▸ **Task to carry out**
Reproduce every record below exactly, with the pictures left out.

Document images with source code

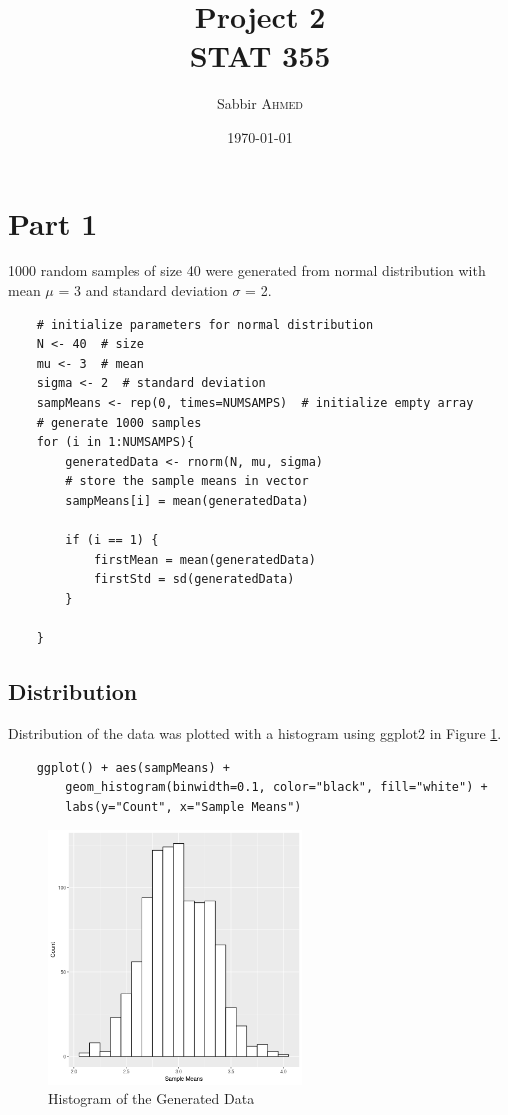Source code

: \documentclass{article}
\title{Project 2 \\ STAT 355} %
\author{Sabbir \textsc{Ahmed}} %
\date{\today} %
\begin{document}
    \maketitle %

    \section{Part 1}
        1000 random samples of size 40 were generated from normal distribution with mean $\mu$ = 3 and standard deviation $\sigma$ = 2.

\begin{lstlisting}
    # initialize parameters for normal distribution
    N <- 40  # size
    mu <- 3  # mean
    sigma <- 2  # standard deviation
    sampMeans <- rep(0, times=NUMSAMPS)  # initialize empty array
    # generate 1000 samples
    for (i in 1:NUMSAMPS){
        generatedData <- rnorm(N, mu, sigma)
        # store the sample means in vector
        sampMeans[i] = mean(generatedData)

        if (i == 1) {
            firstMean = mean(generatedData)
            firstStd = sd(generatedData)
        }

    }
\end{lstlisting}

        

        \subsection{Distribution}
            Distribution of the data was plotted with a histogram using ggplot2 in Figure \ref{fig:hist1}.
\begin{lstlisting}
    ggplot() + aes(sampMeans) + 
        geom_histogram(binwidth=0.1, color="black", fill="white") +
        labs(y="Count", x="Sample Means")
\end{lstlisting}

            \begin{figure}[h]
                \begin{center}
                    \includegraphics[width=0.6\textwidth]{figures/hist1.png}
                    \caption{Histogram of the Generated Data} \label{fig:hist1}
                \end{center}
            \end{figure}
\end{document}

▸ **Task answer**
Source code

: \documentclass{article}
\title{Project 2 \\ STAT 355} %
\author{Sabbir \textsc{Ahmed}} %
\date{\today} %
\begin{document}
    \maketitle %

    \section{Part 1}
        1000 random samples of size 40 were generated from normal distribution with mean $\mu$ = 3 and standard deviation $\sigma$ = 2.

\begin{lstlisting}
    # initialize parameters for normal distribution
    N <- 40  # size
    mu <- 3  # mean
    sigma <- 2  # standard deviation
    sampMeans <- rep(0, times=NUMSAMPS)  # initialize empty array
    # generate 1000 samples
    for (i in 1:NUMSAMPS){
        generatedData <- rnorm(N, mu, sigma)
        # store the sample means in vector
        sampMeans[i] = mean(generatedData)

        if (i == 1) {
            firstMean = mean(generatedData)
            firstStd = sd(generatedData)
        }

    }
\end{lstlisting}

        

        \subsection{Distribution}
            Distribution of the data was plotted with a histogram using ggplot2 in Figure \ref{fig:hist1}.
\begin{lstlisting}
    ggplot() + aes(sampMeans) + 
        geom_histogram(binwidth=0.1, color="black", fill="white") +
        labs(y="Count", x="Sample Means")
\end{lstlisting}

            \begin{figure}[h]
                \begin{center}
                    \includegraphics[width=0.6\textwidth]{figures/hist1.png}
                    \caption{Histogram of the Generated Data} \label{fig:hist1}
                \end{center}
            \end{figure}
\end{document}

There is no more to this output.